[[ TASK MATERIAL open ]]

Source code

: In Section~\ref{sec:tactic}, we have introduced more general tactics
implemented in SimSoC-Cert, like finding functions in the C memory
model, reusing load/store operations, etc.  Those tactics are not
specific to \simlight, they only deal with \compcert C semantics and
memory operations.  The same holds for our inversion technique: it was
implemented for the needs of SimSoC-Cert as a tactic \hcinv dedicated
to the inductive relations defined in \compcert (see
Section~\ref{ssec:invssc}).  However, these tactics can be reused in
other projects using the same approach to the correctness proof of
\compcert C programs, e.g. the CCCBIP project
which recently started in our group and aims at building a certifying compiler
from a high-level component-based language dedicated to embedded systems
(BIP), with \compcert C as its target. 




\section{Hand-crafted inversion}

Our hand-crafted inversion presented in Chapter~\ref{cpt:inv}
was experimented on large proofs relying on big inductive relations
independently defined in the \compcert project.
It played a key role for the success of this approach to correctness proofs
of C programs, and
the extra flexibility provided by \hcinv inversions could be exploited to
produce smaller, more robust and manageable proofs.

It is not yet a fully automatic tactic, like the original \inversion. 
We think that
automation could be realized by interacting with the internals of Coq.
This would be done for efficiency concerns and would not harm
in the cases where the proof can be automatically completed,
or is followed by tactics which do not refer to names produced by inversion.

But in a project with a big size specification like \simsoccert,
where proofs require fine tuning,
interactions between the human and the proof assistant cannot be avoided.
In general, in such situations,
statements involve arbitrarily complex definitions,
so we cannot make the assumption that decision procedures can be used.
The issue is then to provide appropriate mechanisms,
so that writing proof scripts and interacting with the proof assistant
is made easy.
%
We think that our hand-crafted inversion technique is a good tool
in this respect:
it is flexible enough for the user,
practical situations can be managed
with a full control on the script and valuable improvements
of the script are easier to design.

[[ TASK MATERIAL closed ]]

• _ASSIGNMENT_: The answer should be only the number of lines in the data that contain the string "operations".

• _EXERCISE SOLUTION_: 2